There will be 3 consecutive sessions for this one-day event:
- Computing & Sensing at the edge
- Edge Applications
- Edge Architectures
To view the event schedule, please visit the SystemX Members: https://members.systemx.stanford.edu/node/2040/
Lab Spotlight: Robotics and Embodied Artificial Intelligence Lab (REALab)
Professor Shuran Song. How can we create versatile robots with the ability to learn and execute new skills, enabling them to perform everyday tasks like bed-making and dishwashing? These seemingly straightforward activities present considerable challenges for robots, given the intricate, varied, and unstructured nature of real-world physical environments. In the Robotics and Embodied AI Lab (REALab@Stanford), we aim to develop machine learning algorithms that help the robots acquire these useful manipulation skills from diverse data sources. This data can take various forms, including demonstrations by human instructors, experiences in physics simulators, real-world interactions, and information gathered from the internet.

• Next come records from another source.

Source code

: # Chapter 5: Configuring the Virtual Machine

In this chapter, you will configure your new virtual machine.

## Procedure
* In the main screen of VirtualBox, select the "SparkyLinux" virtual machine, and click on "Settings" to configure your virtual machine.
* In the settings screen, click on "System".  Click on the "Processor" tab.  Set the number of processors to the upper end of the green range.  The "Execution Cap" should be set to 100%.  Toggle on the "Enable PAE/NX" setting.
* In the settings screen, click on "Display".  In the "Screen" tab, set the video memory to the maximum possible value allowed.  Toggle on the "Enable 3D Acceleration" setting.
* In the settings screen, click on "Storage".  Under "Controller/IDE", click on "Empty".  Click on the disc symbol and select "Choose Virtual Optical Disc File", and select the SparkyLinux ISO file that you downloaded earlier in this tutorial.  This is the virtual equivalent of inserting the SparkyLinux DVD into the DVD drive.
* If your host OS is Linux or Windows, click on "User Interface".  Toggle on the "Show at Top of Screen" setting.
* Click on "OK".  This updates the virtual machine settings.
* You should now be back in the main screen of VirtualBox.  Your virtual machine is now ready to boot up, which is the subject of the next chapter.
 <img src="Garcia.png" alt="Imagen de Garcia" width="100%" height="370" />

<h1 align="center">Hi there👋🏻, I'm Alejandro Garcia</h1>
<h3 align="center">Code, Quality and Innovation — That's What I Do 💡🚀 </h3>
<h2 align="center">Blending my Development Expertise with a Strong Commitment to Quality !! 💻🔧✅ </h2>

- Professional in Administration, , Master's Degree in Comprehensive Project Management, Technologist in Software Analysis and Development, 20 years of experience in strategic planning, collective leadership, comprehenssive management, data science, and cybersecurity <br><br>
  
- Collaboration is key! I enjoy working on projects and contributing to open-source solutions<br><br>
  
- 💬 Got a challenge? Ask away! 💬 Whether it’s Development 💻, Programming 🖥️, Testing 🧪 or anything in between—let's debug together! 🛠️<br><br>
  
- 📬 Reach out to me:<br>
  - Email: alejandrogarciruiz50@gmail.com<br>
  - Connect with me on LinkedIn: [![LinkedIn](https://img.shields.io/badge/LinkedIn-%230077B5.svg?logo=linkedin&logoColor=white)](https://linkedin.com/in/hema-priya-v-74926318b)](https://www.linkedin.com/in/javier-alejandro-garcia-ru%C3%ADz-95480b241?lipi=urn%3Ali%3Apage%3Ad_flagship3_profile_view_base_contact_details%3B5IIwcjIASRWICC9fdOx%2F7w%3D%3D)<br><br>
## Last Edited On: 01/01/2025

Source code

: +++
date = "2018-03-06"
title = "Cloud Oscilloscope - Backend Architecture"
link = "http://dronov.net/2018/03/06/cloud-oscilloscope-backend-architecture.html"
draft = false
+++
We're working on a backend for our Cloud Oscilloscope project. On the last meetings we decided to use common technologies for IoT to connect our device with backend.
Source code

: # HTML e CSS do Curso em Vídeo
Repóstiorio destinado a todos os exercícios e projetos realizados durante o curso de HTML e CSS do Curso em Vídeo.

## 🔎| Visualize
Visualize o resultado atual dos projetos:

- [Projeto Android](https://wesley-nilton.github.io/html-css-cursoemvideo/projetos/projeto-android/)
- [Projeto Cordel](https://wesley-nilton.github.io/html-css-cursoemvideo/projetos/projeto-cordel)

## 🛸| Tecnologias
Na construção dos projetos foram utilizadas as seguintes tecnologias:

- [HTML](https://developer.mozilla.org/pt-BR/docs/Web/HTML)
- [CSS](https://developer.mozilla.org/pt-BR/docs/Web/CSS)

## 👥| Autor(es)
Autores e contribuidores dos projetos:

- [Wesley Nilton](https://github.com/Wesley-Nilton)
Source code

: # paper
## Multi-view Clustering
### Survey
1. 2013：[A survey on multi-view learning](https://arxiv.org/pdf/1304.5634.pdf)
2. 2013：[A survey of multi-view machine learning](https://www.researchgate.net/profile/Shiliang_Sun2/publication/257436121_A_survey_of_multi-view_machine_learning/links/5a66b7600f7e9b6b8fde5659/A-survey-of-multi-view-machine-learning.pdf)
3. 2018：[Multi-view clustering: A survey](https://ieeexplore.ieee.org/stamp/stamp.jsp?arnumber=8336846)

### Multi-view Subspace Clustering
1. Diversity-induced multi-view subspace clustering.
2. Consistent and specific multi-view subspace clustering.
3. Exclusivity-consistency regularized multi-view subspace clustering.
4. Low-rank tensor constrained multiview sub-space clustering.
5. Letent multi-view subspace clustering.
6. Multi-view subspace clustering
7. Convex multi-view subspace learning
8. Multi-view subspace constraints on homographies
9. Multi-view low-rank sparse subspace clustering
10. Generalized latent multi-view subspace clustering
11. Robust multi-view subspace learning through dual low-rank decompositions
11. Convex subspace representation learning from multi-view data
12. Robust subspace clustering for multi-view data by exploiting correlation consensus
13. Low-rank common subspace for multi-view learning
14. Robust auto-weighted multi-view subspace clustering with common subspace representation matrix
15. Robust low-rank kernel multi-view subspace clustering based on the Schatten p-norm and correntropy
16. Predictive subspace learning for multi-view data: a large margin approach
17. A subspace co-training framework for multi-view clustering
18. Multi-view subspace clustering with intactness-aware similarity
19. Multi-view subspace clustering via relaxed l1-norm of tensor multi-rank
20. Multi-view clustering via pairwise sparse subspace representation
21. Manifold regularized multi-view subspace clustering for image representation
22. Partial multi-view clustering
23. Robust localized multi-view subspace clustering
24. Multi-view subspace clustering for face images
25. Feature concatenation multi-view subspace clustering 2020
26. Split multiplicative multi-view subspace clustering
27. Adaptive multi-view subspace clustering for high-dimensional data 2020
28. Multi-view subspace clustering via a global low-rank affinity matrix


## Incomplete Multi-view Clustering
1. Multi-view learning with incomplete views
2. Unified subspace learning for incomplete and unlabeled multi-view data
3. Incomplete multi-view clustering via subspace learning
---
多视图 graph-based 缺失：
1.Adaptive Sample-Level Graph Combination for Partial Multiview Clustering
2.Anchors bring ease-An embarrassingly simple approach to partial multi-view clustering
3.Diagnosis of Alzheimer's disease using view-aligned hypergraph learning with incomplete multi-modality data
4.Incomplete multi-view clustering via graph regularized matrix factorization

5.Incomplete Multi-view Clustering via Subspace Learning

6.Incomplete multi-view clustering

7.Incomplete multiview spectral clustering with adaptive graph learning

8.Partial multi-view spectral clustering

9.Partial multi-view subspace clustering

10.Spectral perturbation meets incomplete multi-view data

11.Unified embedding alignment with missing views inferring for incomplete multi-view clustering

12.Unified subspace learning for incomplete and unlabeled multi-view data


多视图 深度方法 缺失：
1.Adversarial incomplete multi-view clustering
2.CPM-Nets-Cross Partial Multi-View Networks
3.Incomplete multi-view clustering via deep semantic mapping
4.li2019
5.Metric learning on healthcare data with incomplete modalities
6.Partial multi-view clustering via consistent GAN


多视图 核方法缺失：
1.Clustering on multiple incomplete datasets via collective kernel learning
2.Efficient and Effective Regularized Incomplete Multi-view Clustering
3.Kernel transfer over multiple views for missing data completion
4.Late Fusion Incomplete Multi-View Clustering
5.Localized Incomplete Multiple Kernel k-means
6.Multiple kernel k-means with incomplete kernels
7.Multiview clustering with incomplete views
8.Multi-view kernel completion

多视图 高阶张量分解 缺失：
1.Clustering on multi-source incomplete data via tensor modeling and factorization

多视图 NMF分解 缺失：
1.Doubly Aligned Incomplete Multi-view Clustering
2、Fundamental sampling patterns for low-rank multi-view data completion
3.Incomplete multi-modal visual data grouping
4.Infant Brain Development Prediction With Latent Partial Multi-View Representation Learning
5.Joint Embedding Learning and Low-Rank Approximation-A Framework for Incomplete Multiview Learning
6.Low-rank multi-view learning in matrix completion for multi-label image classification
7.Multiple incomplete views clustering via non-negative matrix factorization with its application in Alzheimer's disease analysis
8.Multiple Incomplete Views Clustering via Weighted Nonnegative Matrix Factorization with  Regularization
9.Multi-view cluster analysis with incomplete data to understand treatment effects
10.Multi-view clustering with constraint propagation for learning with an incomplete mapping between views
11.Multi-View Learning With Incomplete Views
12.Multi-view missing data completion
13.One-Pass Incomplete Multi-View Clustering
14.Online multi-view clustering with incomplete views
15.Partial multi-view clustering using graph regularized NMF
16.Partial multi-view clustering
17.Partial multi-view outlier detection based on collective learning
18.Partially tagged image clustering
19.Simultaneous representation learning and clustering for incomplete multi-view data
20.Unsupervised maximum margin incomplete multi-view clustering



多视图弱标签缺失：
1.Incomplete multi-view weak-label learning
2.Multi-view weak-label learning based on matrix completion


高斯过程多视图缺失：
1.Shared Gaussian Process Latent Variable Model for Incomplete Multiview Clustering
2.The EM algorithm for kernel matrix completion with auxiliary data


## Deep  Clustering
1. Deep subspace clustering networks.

1. Learning from human demonstrations
Humans are the masters of manipulation, even young children exhibiting remarkable dexterity with a wide array of objects. Teaching robots new manipulation skills through human demonstrations seems intuitive. Yet, the direct extraction of reusable skills from unstructured human videos proves challenging due to significant embodiment differences and unobserved action parameters. To address these challenges, lab members Cheng Chi, Zhenjia Xu, and Chuer Pan focus on designing intuitive yet capable interfaces for robots to learn complex manipulation tasks. Recently we introduced the universal manipulation interface — sensorized handheld grippers that allow non-experts to demonstrate diverse, intricate manipulation skills in any environment. In addition to the data collection interface, we also study better machine learning algorithms that could allow the robot to make best use of the data collected. For example, Cheng Chi and Zhenjia worked on a new visuomotor policy representation (Diffusion Policy) that could help in learning those complex multimodal action distributions captured in human demonstration data. Meanwhile, Mengda Xu studies cross-embodiment learning algorithms for skill discovery that could automatically discover reusable skill representations from unlabeled human manipulation videos.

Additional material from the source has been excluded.